著名人が後押しコメント添えた1冊、高校生に20歳までの間貸し出し…「人生の節目に読み返して」
言葉で若者を応援しようと、宮崎県西都市で市内唯一の高校・県立妻高に通う生徒たちに、20歳までの数年間、本を1冊貸し出す取り組みが始まった。市出身の著名人らが「人生の選択に直面した時に読み返してほしい」と選んだ本で、メッセージも添えられている。「20歳を祝う会」で帰省する際の返却を想定しており、主催する市などは、地元に思いを寄せるきっかけにもなればと期待している。(浜崎大弥)
米良美一さん・オカリナさんらゆかりの人選書
県中央部に位置する西都市はピーマンをはじめとした施設園芸を中心に農業が盛んで、国特別史跡の西都原古墳群で知られる。市内に大学はなく、高校卒業とともに市外に転出する若者が多い。1960年に5万人を超えた人口は約2万7000人まで減り、高齢化率は39・5%(いずれも昨年10月時点)に上る。
「18歳の図書館」と名付けた今回の取り組みは、市内への移住を考える人らへの応援プロジェクトを進める一般社団法人「まちづくり西都KOKOKARA」と市が企画。「日本一長い貸し出し期間」と銘打っている。

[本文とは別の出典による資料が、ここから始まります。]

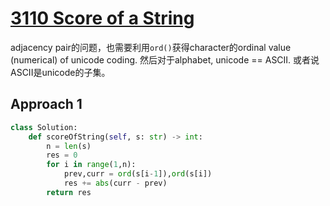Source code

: # [3110 Score of a String](https://leetcode.com/problems/score-of-a-string/description/)

adjacency pair的问题，也需要利用`ord()`获得character的ordinal value (numerical) of unicode coding. 然后对于alphabet, unicode == ASCII. 或者说ASCII是unicode的子集。

## Approach 1

```python
class Solution:
    def scoreOfString(self, s: str) -> int:
        n = len(s)
        res = 0
        for i in range(1,n):
            prev,curr = ord(s[i-1]),ord(s[i])
            res += abs(curr - prev)        
        return res
```
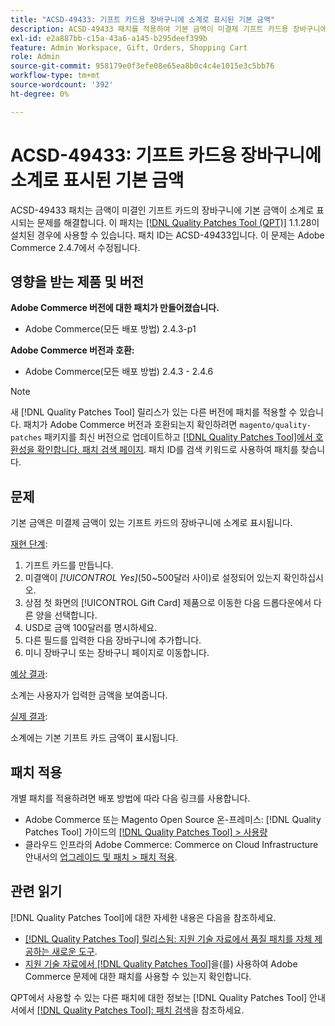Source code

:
 ```yaml
---
title: "ACSD-49433: 기프트 카드용 장바구니에 소계로 표시된 기본 금액"
description: ACSD-49433 패치를 적용하여 기본 금액이 미결제 기프트 카드용 장바구니에 소계로 표시되는 Adobe Commerce 문제를 해결합니다.
exl-id: e2a887bb-c15a-43a6-a145-b295deef399b
feature: Admin Workspace, Gift, Orders, Shopping Cart
role: Admin
source-git-commit: 958179e0f3efe08e65ea8b0c4c4e1015e3c5bb76
workflow-type: tm+mt
source-wordcount: '392'
ht-degree: 0%

---
```


# ACSD-49433: 기프트 카드용 장바구니에 소계로 표시된 기본 금액

ACSD-49433 패치는 금액이 미결인 기프트 카드의 장바구니에 기본 금액이 소계로 표시되는 문제를 해결합니다. 이 패치는 [[!DNL Quality Patches Tool (QPT)]](/help/announcements/adobe-commerce-announcements/magento-quality-patches-released-new-tool-to-self-serve-quality-patches.md) 1.1.28이 설치된 경우에 사용할 수 있습니다. 패치 ID는 ACSD-49433입니다. 이 문제는 Adobe Commerce 2.4.7에서 수정됩니다.

## 영향을 받는 제품 및 버전

**Adobe Commerce 버전에 대한 패치가 만들어졌습니다.**

* Adobe Commerce(모든 배포 방법) 2.4.3-p1

**Adobe Commerce 버전과 호환:**

* Adobe Commerce(모든 배포 방법) 2.4.3 - 2.4.6

>[!NOTE]
>
>새 [!DNL Quality Patches Tool] 릴리스가 있는 다른 버전에 패치를 적용할 수 있습니다. 패치가 Adobe Commerce 버전과 호환되는지 확인하려면 `magento/quality-patches` 패키지를 최신 버전으로 업데이트하고 [[!DNL Quality Patches Tool]에서 호환성을 확인합니다. 패치 검색 페이지](https://experienceleague.adobe.com/tools/commerce-quality-patches/index.html). 패치 ID를 검색 키워드로 사용하여 패치를 찾습니다.

## 문제

기본 금액은 미결제 금액이 있는 기프트 카드의 장바구니에 소계로 표시됩니다.

<u>재현 단계</u>:

1. 기프트 카드를 만듭니다.
1. 미결액이 *[!UICONTROL Yes]*(50~500달러 사이)로 설정되어 있는지 확인하십시오.
1. 상점 첫 화면의 [!UICONTROL Gift Card] 제품으로 이동한 다음 드롭다운에서 다른 양을 선택합니다.
1. USD로 금액 100달러를 명시하세요.
1. 다른 필드를 입력한 다음 장바구니에 추가합니다.
1. 미니 장바구니 또는 장바구니 페이지로 이동합니다.

<u>예상 결과</u>:

소계는 사용자가 입력한 금액을 보여줍니다.

<u>실제 결과</u>:

소계에는 기본 기프트 카드 금액이 표시됩니다.

## 패치 적용

개별 패치를 적용하려면 배포 방법에 따라 다음 링크를 사용합니다.

* Adobe Commerce 또는 Magento Open Source 온-프레미스: [!DNL Quality Patches Tool] 가이드의 [[!DNL Quality Patches Tool] > 사용량](https://experienceleague.adobe.com/docs/commerce-operations/tools/quality-patches-tool/usage.html)
* 클라우드 인프라의 Adobe Commerce: Commerce on Cloud Infrastructure 안내서의 [업그레이드 및 패치 > 패치 적용](https://experienceleague.adobe.com/docs/commerce-cloud-service/user-guide/develop/upgrade/apply-patches.html).

## 관련 읽기

[!DNL Quality Patches Tool]에 대한 자세한 내용은 다음을 참조하세요.

* [[!DNL Quality Patches Tool] 릴리스됨: 지원 기술 자료에서 품질 패치를 자체 제공하는 새로운 도구](/help/announcements/adobe-commerce-announcements/magento-quality-patches-released-new-tool-to-self-serve-quality-patches.md).
* [지원 기술 자료에서  [!DNL Quality Patches Tool]](/help/support-tools/patches-available-in-qpt-tool/check-patch-for-magento-issue-with-magento-quality-patches.md)을(를) 사용하여 Adobe Commerce 문제에 대한 패치를 사용할 수 있는지 확인합니다.

QPT에서 사용할 수 있는 다른 패치에 대한 정보는 [!DNL Quality Patches Tool] 안내서에서 [[!DNL Quality Patches Tool]: 패치 검색](https://experienceleague.adobe.com/tools/commerce-quality-patches/index.html)을 참조하세요.
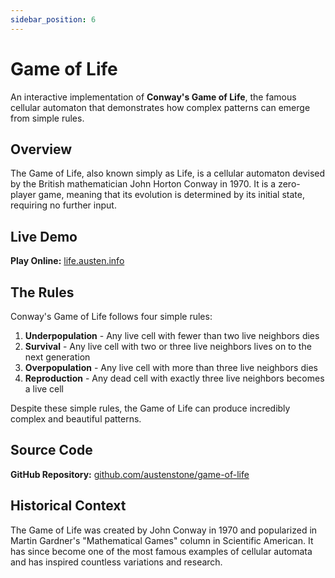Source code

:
 ```yaml
---
sidebar_position: 6
---
```


# Game of Life

An interactive implementation of **Conway's Game of Life**, the famous cellular automaton that demonstrates how complex patterns can emerge from simple rules.

## Overview

The Game of Life, also known simply as Life, is a cellular automaton devised by the British mathematician John Horton Conway in 1970. It is a zero-player game, meaning that its evolution is determined by its initial state, requiring no further input.

## Live Demo

**Play Online:** [life.austen.info](https://life.austen.info)

## The Rules

Conway's Game of Life follows four simple rules:

1. **Underpopulation** - Any live cell with fewer than two live neighbors dies
2. **Survival** - Any live cell with two or three live neighbors lives on to the next generation
3. **Overpopulation** - Any live cell with more than three live neighbors dies
4. **Reproduction** - Any dead cell with exactly three live neighbors becomes a live cell

Despite these simple rules, the Game of Life can produce incredibly complex and beautiful patterns.

## Source Code

**GitHub Repository:** [github.com/austenstone/game-of-life](https://github.com/austenstone/game-of-life)

## Historical Context

The Game of Life was created by John Conway in 1970 and popularized in Martin Gardner's "Mathematical Games" column in Scientific American. It has since become one of the most famous examples of cellular automata and has inspired countless variations and research.

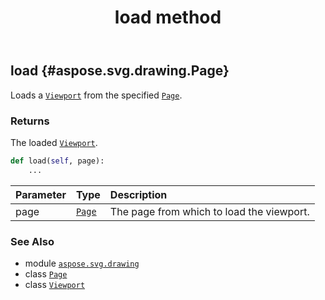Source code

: ﻿---
title: load method
second_title: Aspose.SVG for Python via .NET API References
description: 
type: docs
weight: 20
url: /python-net/aspose.svg.drawing/viewport/load/
is_root: false
---

## load {#aspose.svg.drawing.Page}

Loads a [`Viewport`](/svg/python-net/aspose.svg.drawing/viewport) from the specified [`Page`](/svg/python-net/aspose.svg.drawing/page).


### Returns 


The loaded [`Viewport`](/svg/python-net/aspose.svg.drawing/viewport).


```python
def load(self, page):
    ...
```


| Parameter | Type | Description |
| :- | :- | :- |
| page | [`Page`](/svg/python-net/aspose.svg.drawing/page) | The page from which to load the viewport. |



### See Also
* module [`aspose.svg.drawing`](../../)
* class [`Page`](/svg/python-net/aspose.svg.drawing/page)
* class [`Viewport`](/svg/python-net/aspose.svg.drawing/viewport)
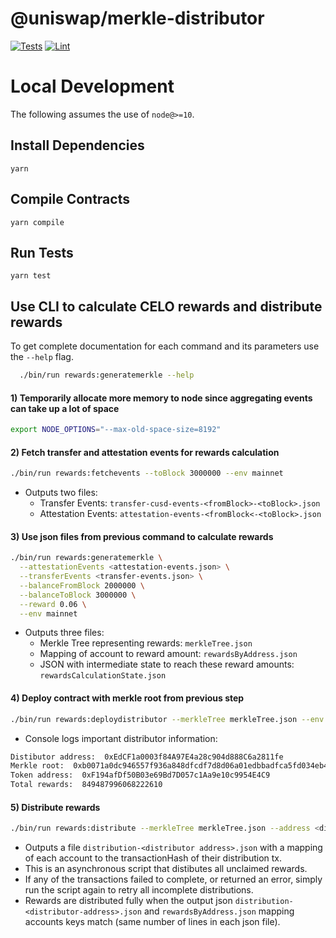 # @uniswap/merkle-distributor

[![Tests](https://github.com/Uniswap/merkle-distributor/workflows/Tests/badge.svg)](https://github.com/Uniswap/merkle-distributor/actions?query=workflow%3ATests)
[![Lint](https://github.com/Uniswap/merkle-distributor/workflows/Lint/badge.svg)](https://github.com/Uniswap/merkle-distributor/actions?query=workflow%3ALint)

# Local Development

The following assumes the use of `node@>=10`.

## Install Dependencies

`yarn`

## Compile Contracts

`yarn compile`

## Run Tests

`yarn test`

## Use CLI to calculate CELO rewards and distribute rewards
To get complete documentation for each command and its parameters use the `--help` flag.
```bash
  ./bin/run rewards:generatemerkle --help
```

#### 1) Temporarily allocate more memory to node since aggregating events can take up a lot of space
  ```bash
  export NODE_OPTIONS="--max-old-space-size=8192"
  ```


#### 2) Fetch transfer and attestation events for rewards calculation
  ```bash
  ./bin/run rewards:fetchevents --toBlock 3000000 --env mainnet
  ```
  - Outputs two files:
    - Transfer Events: `transfer-cusd-events-<fromBlock>-<toBlock>.json`
    - Attestation Events: `attestation-events-<fromBlock<-<toBlock>.json`

#### 3) Use json files from previous command to calculate rewards
  ```bash
  ./bin/run rewards:generatemerkle \
    --attestationEvents <attestation-events.json> \
    --transferEvents <transfer-events.json> \
    --balanceFromBlock 2000000 \
    --balanceToBlock 3000000 \
    --reward 0.06 \
    --env mainnet
   ```
   - Outputs three files:
      - Merkle Tree representing rewards: `merkleTree.json`
      - Mapping of account to reward amount: `rewardsByAddress.json`
      - JSON with intermediate state to reach these reward amounts: `rewardsCalculationState.json`

#### 4) Deploy contract with merkle root from previous step
  ```bash
  ./bin/run rewards:deploydistributor --merkleTree merkleTree.json --env local --from <address>
  ```
  - Console logs important distributor information:
  ```bash
  Distibutor address:  0xEdCF1a0003f84A97E4a28c904d888C6a2811fe
  Merkle root:  0xb0071a0dc946557f936a848dfcdf7d8d06a01edbbadfca5fd034eb48110535af
  Token address:  0xF194afDf50B03e69Bd7D057c1Aa9e10c9954E4C9
  Total rewards:  849487996068222610
  ```
  
#### 5) Distribute rewards
  ```bash
  ./bin/run rewards:distribute --merkleTree merkleTree.json --address <distributor address> --env local --from <address> 
  ```
  - Outputs a file `distribution-<distributor address>.json` with a mapping of each account to the transactionHash of their distribution tx.
  - This is an asynchronous script that distibutes all unclaimed rewards.
  - If any of the transactions failed to complete, or returned an error, simply run the script again to retry all incomplete distributions.
  - Rewards are distributed fully when the output json `distribution-<distributor-address>.json` and `rewardsByAddress.json` mapping accounts keys match (same number of lines in each json file).
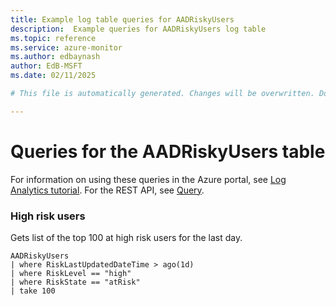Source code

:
 ```yaml
---
title: Example log table queries for AADRiskyUsers
description:  Example queries for AADRiskyUsers log table
ms.topic: reference
ms.service: azure-monitor
ms.author: edbaynash
author: EdB-MSFT
ms.date: 02/11/2025

# This file is automatically generated. Changes will be overwritten. Do not change this file directly. 

---
```


# Queries for the AADRiskyUsers table

For information on using these queries in the Azure portal, see [Log Analytics tutorial](/azure/azure-monitor/logs/log-analytics-tutorial). For the REST API, see [Query](/rest/api/loganalytics/query).


### High risk users  


Gets list of the top 100 at high risk users for the last day.  

```query
AADRiskyUsers
| where RiskLastUpdatedDateTime > ago(1d)
| where RiskLevel == "high"
| where RiskState == "atRisk"
| take 100
```

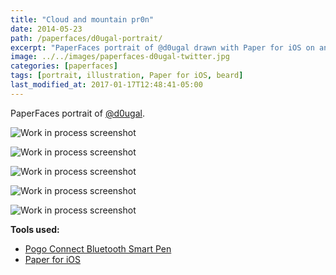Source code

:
 ```yaml
---
title: "Cloud and mountain pr0n"
date: 2014-05-23
path: /paperfaces/d0ugal-portrait/
excerpt: "PaperFaces portrait of @d0ugal drawn with Paper for iOS on an iPad."
image: ../../images/paperfaces-d0ugal-twitter.jpg
categories: [paperfaces]
tags: [portrait, illustration, Paper for iOS, beard]
last_modified_at: 2017-01-17T12:48:41-05:00
---
```


PaperFaces portrait of [@d0ugal](https://twitter.com/d0ugal).

![Work in process screenshot](../../images/paperfaces-d0ugal-process-1-lg.jpg)

![Work in process screenshot](../../images/paperfaces-d0ugal-process-2-lg.jpg)

![Work in process screenshot](../../images/paperfaces-d0ugal-process-3-lg.jpg)

![Work in process screenshot](../../images/paperfaces-d0ugal-process-4-lg.jpg)

![Work in process screenshot](../../images/paperfaces-d0ugal-process-5-lg.jpg)

**Tools used:**

- [Pogo Connect Bluetooth Smart Pen](https://www.amazon.com/gp/product/B009K448L4/ref=as_li_ss_tl?ie=UTF8&camp=1789&creative=390957&creativeASIN=B009K448L4&linkCode=as2&tag=mademist-20)
- [Paper for iOS](https://paper.bywetransfer.com/)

市出身のカウンターテナー歌手米良美一さんやお笑いコンビ「おかずクラブ」のオカリナさんをはじめ、市にゆかりがある人を中心に、Jリーガーや元アイドル、パイロット、農家ら約60人が選んだ約250種類の本を用意した。
本はタイトルや著者がわからないよう1冊ずつブックカバーで覆い、背表紙に選者が付けたキーワードが記されている。例えば「無理をして生きてきた人」(加藤諦三著、PHP新書)という本のキーワードは「幸せになるために読む本」といった具合だ。ほかにも「心をタフにする本」「夢を追い続けたくなる本」「肩の力を抜く本」といったキーワードが並ぶ。本にはまた、「常に微笑(ほほえ)みを絶やさないこと。運も人気も集まってきて、必ず助けてくれる」などと選者が生徒に向けて寄せたコメントを印字したしおりが、1冊ずつ挟まれている。
将来の自分へ手紙
貸し出す対象は妻高の2、3年生約230人で、貸し出しに合わせて、将来の自分に向けた手紙を書いてもらうこともこの取り組みの特徴。高校時代の自分の心のうちや、なぜその本を選んだのかなどをつづってもらう。